┌────────

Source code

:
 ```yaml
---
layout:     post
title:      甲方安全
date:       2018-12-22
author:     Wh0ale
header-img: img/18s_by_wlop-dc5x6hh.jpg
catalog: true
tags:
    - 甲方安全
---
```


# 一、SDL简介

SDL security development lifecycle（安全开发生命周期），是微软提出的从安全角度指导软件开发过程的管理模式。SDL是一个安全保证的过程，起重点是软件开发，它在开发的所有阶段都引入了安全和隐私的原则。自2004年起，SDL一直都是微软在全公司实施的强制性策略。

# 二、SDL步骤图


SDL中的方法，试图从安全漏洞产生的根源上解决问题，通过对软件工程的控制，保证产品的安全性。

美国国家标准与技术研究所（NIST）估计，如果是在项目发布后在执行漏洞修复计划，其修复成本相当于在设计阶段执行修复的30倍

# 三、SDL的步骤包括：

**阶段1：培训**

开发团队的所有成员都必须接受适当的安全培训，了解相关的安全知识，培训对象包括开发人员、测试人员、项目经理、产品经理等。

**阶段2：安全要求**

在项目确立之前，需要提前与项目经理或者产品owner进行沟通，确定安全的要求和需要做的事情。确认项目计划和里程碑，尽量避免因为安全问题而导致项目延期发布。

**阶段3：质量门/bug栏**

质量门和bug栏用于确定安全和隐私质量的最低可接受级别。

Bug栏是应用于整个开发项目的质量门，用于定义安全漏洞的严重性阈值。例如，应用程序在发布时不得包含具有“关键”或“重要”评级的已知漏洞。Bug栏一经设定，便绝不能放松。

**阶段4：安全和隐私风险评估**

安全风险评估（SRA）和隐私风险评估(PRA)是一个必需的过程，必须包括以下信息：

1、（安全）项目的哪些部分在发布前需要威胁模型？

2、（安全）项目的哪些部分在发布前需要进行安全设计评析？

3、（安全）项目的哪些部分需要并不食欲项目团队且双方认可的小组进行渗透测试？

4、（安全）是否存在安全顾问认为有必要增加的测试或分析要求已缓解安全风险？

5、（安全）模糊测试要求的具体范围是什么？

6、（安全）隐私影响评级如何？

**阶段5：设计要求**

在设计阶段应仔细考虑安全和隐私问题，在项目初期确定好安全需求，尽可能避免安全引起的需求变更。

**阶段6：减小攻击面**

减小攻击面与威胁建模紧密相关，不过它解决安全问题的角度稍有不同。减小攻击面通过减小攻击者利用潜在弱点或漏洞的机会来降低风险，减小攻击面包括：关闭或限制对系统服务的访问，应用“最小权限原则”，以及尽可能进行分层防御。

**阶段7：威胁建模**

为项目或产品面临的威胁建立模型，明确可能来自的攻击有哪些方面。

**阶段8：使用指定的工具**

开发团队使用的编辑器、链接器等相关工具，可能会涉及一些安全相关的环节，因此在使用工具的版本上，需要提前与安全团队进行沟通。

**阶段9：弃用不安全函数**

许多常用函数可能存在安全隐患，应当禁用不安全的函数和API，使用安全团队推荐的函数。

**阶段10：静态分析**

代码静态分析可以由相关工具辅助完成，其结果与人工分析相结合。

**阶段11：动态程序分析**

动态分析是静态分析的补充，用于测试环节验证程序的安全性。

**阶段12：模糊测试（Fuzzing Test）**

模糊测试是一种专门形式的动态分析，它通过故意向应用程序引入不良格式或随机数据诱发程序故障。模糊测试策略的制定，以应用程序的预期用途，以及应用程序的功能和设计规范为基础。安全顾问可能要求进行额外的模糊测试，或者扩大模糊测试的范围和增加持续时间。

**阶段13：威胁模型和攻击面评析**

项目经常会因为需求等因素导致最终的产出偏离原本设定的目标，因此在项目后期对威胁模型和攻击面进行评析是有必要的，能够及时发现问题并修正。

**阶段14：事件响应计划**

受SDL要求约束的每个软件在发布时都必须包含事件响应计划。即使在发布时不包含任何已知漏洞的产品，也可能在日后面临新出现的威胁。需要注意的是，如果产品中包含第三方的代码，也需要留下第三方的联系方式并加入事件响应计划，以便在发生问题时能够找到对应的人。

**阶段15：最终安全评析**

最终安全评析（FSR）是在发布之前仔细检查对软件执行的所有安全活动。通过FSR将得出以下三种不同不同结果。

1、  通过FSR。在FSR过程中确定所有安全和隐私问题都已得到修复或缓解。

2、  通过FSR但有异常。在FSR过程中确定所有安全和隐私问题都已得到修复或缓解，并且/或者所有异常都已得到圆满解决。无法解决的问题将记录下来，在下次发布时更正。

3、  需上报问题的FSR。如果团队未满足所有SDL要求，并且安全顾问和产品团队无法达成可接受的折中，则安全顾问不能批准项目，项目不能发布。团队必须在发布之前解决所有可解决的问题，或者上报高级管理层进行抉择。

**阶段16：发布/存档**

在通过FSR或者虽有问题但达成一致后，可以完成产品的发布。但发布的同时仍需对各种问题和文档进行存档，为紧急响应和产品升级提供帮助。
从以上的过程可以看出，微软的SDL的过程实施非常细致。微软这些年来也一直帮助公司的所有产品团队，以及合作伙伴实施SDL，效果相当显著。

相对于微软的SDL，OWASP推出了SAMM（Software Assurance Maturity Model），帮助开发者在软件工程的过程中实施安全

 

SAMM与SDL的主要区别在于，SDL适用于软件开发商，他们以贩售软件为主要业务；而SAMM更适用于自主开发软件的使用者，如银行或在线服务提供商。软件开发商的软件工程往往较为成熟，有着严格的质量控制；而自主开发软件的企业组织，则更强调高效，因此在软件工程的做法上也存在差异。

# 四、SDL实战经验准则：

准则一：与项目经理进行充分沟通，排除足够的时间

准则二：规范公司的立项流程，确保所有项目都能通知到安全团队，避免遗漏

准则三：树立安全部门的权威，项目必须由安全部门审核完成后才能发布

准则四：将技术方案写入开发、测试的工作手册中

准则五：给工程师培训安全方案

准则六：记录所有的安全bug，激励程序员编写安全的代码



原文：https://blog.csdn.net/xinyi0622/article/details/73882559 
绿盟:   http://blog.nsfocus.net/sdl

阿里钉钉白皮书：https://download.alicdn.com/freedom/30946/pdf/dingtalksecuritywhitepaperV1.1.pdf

└────────

*Directions*.
Above are the records. Identify each line that contains the word "在FSR过程中确定所有安全和隐私问题都已得到修复或缓解".

*Solution to this task*.
1、  通过FSR。在FSR过程中确定所有安全和隐私问题都已得到修复或缓解。
2、  通过FSR但有异常。在FSR过程中确定所有安全和隐私问题都已得到修复或缓解，并且/或者所有异常都已得到圆满解决。无法解决的问题将记录下来，在下次发布时更正。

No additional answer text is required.